Poison Berry in My BrainBy this point I’ve discussed all the movies I saw in theatres at the Fantasia film festival, but there remain a half-dozen more that I saw courtesy of the Fantasia screening room. I’m going to write about them over two posts, for ease of reading. And then I’ll have a coda wrapping up my Fantasia coverage with thoughts on what I saw, and the value of the festival. For now: reviews of the psychological romance comedy Poison Berry in My Brain, the metafictional satire Anima State, and the suspense movie The Interior. All of them, one way or another, directly to do with what happens inside the head.

Poison Berry in My Brain (Nounai Poison Berry) was directed by Yuichi Sato from a script by Tomoko Aizawa, based on a manga by Setona Mizushiro. The idea may sound a little familiar: Ichiko Sakurai (Yôko Maki) is a thirty-year-old woman novelist in Japan who has people living in her head. These five people are dressed in suits, and argue like a corporate board as they try to decide what Ichiko should do in any given situation. They are her emotions, her inner drives. And they get a workout as Ichiko meets and falls in love with a young artist (Yuki Furukawa), and then among the storms of that relationship sees the spark of something between her and her editor (Songha).

Comparisons with Pixar’s Inside Out are inevitable. Or almost inevitable; in fact I haven’t seen the Pixar film, so we can dodge that bullet. I will say firstly that so far as I can gather from Wikipedia, the manga appeared just after Pixar began working on their movie — this is independent invention. Secondly, from what I understand of Inside Out, there’s a bit of a difference here: the descriptions I’ve read say that in that movie the characters who live in the main character’s head all represent a specific emotion. The board members directing Ichiko are more general. They represent tendencies. Dithering but sympathetic Chairman Yoshida (Hidetoshi Nishijima) keeps order but can’t seem to make a decision on his own; Ikeda (Yo Yoshida) is convinced that everying Ichiko does is doomed to failure and she should quit before she stops; the energetic Ishibashi (Ryunosuke Kamiki) always looks on the bright side; young gothic lolita Hatoko (Hiyori Sakurada) is impulsive and childlike — unsurprisingly, being literally a child — while old Secretary Kishi maintains Ichiko’s memories but contributes little to the discussions as he’s so often caught up in the past.

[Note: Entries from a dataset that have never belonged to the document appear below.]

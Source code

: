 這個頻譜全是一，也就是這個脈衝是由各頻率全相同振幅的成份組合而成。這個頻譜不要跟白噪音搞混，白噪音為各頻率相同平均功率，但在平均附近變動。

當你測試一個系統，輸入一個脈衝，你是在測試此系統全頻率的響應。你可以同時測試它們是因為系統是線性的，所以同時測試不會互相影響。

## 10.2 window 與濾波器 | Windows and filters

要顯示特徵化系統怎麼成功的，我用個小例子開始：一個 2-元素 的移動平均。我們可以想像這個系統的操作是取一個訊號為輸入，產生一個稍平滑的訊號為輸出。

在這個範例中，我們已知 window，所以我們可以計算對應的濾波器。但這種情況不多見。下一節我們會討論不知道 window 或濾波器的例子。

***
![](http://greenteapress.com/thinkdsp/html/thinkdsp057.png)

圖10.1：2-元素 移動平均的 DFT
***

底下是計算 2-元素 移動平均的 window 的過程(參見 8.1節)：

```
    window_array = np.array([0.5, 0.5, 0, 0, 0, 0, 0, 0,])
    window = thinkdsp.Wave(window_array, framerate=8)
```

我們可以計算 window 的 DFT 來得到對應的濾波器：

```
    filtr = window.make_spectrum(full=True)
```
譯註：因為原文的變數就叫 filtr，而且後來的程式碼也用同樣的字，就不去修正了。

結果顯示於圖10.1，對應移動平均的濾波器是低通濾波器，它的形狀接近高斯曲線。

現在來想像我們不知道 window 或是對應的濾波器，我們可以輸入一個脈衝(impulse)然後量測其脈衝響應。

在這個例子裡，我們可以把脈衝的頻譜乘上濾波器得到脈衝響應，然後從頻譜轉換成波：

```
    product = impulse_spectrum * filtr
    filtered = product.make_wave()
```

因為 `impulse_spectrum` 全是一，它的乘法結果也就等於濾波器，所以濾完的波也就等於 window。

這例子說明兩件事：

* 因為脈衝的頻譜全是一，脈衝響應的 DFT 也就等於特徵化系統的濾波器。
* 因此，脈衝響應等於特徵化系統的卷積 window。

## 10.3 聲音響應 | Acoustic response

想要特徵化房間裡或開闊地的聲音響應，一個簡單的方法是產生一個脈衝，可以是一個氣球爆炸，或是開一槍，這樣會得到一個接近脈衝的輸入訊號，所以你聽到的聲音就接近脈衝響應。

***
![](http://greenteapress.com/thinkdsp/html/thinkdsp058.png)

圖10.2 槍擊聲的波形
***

Nounai Poison BerryTheir interactions are a lot of fun, and are pushed in interesting directions by the emotional turbulence unleashed by Ichiko’s relationships. Ichiko herself makes sense as a coherent character quite apart from the bickering in her brain of which she herself is unaware. The film does end up divided in two; there’s the outside world, and then the inside world — which is perhaps more interesting. The board meets in a castle in the sky. Excess trauma, we learn, can cause a board member to break down. And there is a mysterious sixth board member who appears at significant moments.

Visually, the film’s mostly solid rather than startling. But the constant discussion around the board table never gets dull. Part of that’s simply the contrast between the somewhat archaic castle setting and the crisp suits of the board. But part also is good blocking and camera movement; there are some stagy elements to the boardroom scenes, as the characters act against a single setting, but it manages to avoid feeling limited.

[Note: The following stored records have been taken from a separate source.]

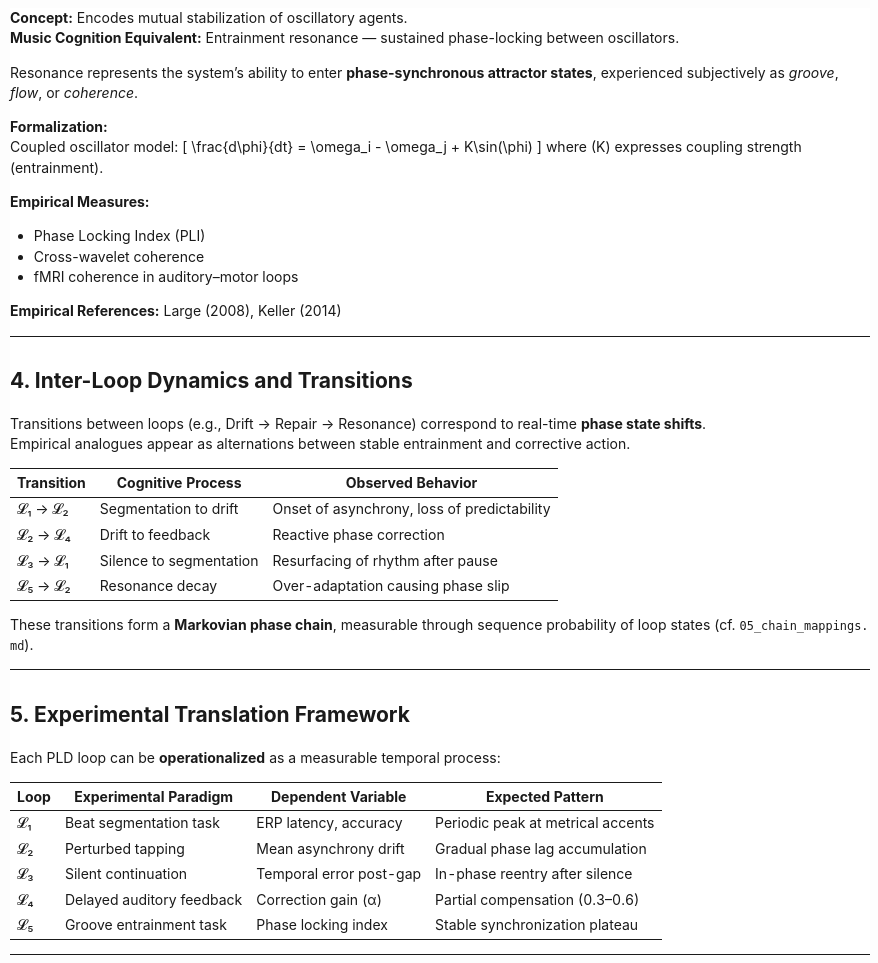 **Concept:** Encodes mutual stabilization of oscillatory agents.  
**Music Cognition Equivalent:** Entrainment resonance — sustained phase-locking between oscillators.

Resonance represents the system’s ability to enter **phase-synchronous attractor states**, experienced subjectively as *groove*, *flow*, or *coherence*.

**Formalization:**  
Coupled oscillator model:
\[
\frac{d\phi}{dt} = \omega_i - \omega_j + K\sin(\phi)
\]
where \(K\) expresses coupling strength (entrainment).

**Empirical Measures:**
- Phase Locking Index (PLI)
- Cross-wavelet coherence
- fMRI coherence in auditory–motor loops

**Empirical References:** Large (2008), Keller (2014)

---

## 4. Inter-Loop Dynamics and Transitions

Transitions between loops (e.g., Drift → Repair → Resonance) correspond to real-time **phase state shifts**.  
Empirical analogues appear as alternations between stable entrainment and corrective action.

| Transition | Cognitive Process | Observed Behavior |
|-------------|------------------|------------------|
| 𝓛₁ → 𝓛₂ | Segmentation to drift | Onset of asynchrony, loss of predictability |
| 𝓛₂ → 𝓛₄ | Drift to feedback | Reactive phase correction |
| 𝓛₃ → 𝓛₁ | Silence to segmentation | Resurfacing of rhythm after pause |
| 𝓛₅ → 𝓛₂ | Resonance decay | Over-adaptation causing phase slip |

These transitions form a **Markovian phase chain**, measurable through sequence probability of loop states (cf. `05_chain_mappings.md`).

---

## 5. Experimental Translation Framework

Each PLD loop can be **operationalized** as a measurable temporal process:

| Loop | Experimental Paradigm | Dependent Variable | Expected Pattern |
|------|-----------------------|--------------------|------------------|
| 𝓛₁ | Beat segmentation task | ERP latency, accuracy | Periodic peak at metrical accents |
| 𝓛₂ | Perturbed tapping | Mean asynchrony drift | Gradual phase lag accumulation |
| 𝓛₃ | Silent continuation | Temporal error post-gap | In-phase reentry after silence |
| 𝓛₄ | Delayed auditory feedback | Correction gain (α) | Partial compensation (0.3–0.6) |
| 𝓛₅ | Groove entrainment task | Phase locking index | Stable synchronization plateau |

---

The romance elements are predictable. You can see how Ichiko’s relationships are going to go, if not necessarily how far they go before ending up where you expect. And the two men in Ichiko’s life turn out to have a shared past, and the nature of that link seems a bit too much of a coincidence. But if that’s unfortunate, it’s not enough to sink the movie. The themes come through clearly, if (again) predictably. “If you can’t love yourself, you will never be happy,” we’re told, and that’s true. So is this: “The important thing is not who we love, but who allows us to love ourselves.” They’re not stunningly original lines, but they’re enough to hang a movie on.

The film never really raises the issue of whether other characters also have board members in their brains. It’s not necessary, I suppose, and it does mean that we’re firmly following Ichiko at every point in the movie, knowing what she feels perhaps better than she does. Something else happens, too, I think. The characters all have a reasonable amount of depth, but we have a special knowledge of Ichiko. We relate to her differently, and indeed differently from the way we relate to other characters in the film. We relate to her not just as a character herself, but as a character made of other characters (a little like those Transformers made up of a group of smaller Transformers). It’s an interesting effect.

At any rate, Poison Berry is a successful comedy. The jokes work, and the attitudes to love and relationships are healthy. It’s a very solid movie, entertaining if not earth-shattering.

Anima StateAnd then there’s Anima State. It’s something completely different. Directed by Pakistani Hammad Khan, it’s a bitter satire of modern-day Pakistan. It opens with definitions: “Anima. The part of the psyche that is directed inward and in touch with the subconscious” and “State. Condition, situation, or country.” The state of the state of Pakistan.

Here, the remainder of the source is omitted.